Methods Patients (n=56) with systemic amyloidosis and healthy volunteers (n=16) were recruited. All subjects underwent CMR at 1.5T (Siemens) with standard SSFP cine imaging, Phase Sensitive Inversion Recovery Reconstruction Late Gadolinium Enhancement (PSIR-LGE), T1 mapping, Extracellular Volume (ECV) mapping and rest MBF mapping.

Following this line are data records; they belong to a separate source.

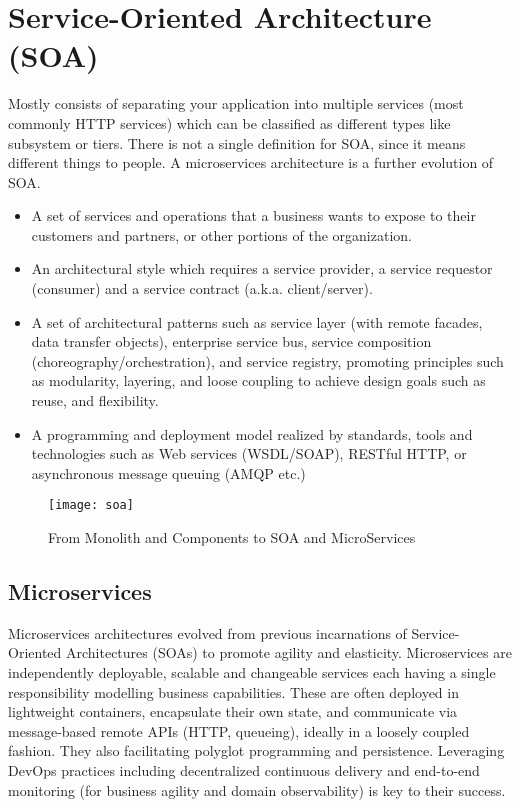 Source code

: \section{Service-Oriented Architecture (SOA)}
Mostly consists of separating your application into multiple services (most commonly HTTP services) which can be classified as different types like subsystem or tiers. There is not a single definition for SOA, since it means different things to people. A microservices architecture is a further evolution of SOA.

\begin{itemize}
  \item A set of services and operations that a business wants to expose to their customers and partners, or other portions of the organization.
  \item An architectural style which requires a service provider, a service requestor (consumer) and a service contract (a.k.a. client/server).
  \item  A set of architectural patterns such as service layer (with remote facades, data transfer objects), enterprise service bus, service composition (choreography/orchestration), and service registry, promoting principles such as modularity, layering, and loose coupling to achieve design goals such as reuse, and flexibility.
  \item  A programming and deployment model realized by standards, tools and technologies such as Web services (WSDL/SOAP), RESTful HTTP, or asynchronous message queuing (AMQP etc.)
\end{itemize}

\begin{figure}[H]
  \center
  \texttt{[image: soa]}
  \caption{From Monolith and Components to SOA and MicroServices}
\end{figure}

\subsection{Microservices}
Microservices architectures evolved from previous incarnations of Service-Oriented Architectures (SOAs) to promote agility and elasticity. Microservices are independently deployable, scalable and changeable services each having a single responsibility modelling business capabilities. These are often deployed in lightweight containers, encapsulate their own state, and communicate via message-based remote APIs (HTTP, queueing), ideally in a loosely coupled fashion. They also facilitating polyglot programming and persistence. Leveraging DevOps practices including decentralized continuous delivery and end-to-end monitoring (for business agility and domain observability) is key to their success.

Results The pixel-wise MBF maps for all slices were generated automatically in all patients within 2.5 min after image acquisition. Myocardial perfusion was globally reduced in patients with cardiac amyloidosis compared to healthy volunteers (0.66±0.26 ml/min/g vs 0.84±0.19 ml/min/g, p<0.05). Myocardial perfusion inversely correlated with amyloid burden measured as extracellular volume fraction (r=−0.46, p<0.001) (figure 1) and with the transmurality of LGE (no LGE 0.88±0.18 ml/min/g, subendocardial LGE 0.73±0.28 ml/min/g and transmural LGE 0.58±0.20 ml/min/g, p<0.01) (figure 2). There was a correlation between myocardial perfusion and markers of systolic dysfunction (EF, r=0.39, p<0.01) as well as blood biomarkers (NT-proBNP, r=−0.41, p<0.01 and Troponin T, r=−0.41, p<0.01), current reference prognostic markers in cardiac amyloidosis. There was no significant correlation between myocardial perfusion and native T1 values (r=−0.07, p=0.59).

Conclusions Myocardial perfusion can be measured in cardiac amyloidosis during routine clinical scans with fully automated MBF mapping. Myocardial hypoperfusion at rest is highly prevalent in subjects with cardiac amyloidosis, and correlates with the degree of amyloid infiltration and disease severity.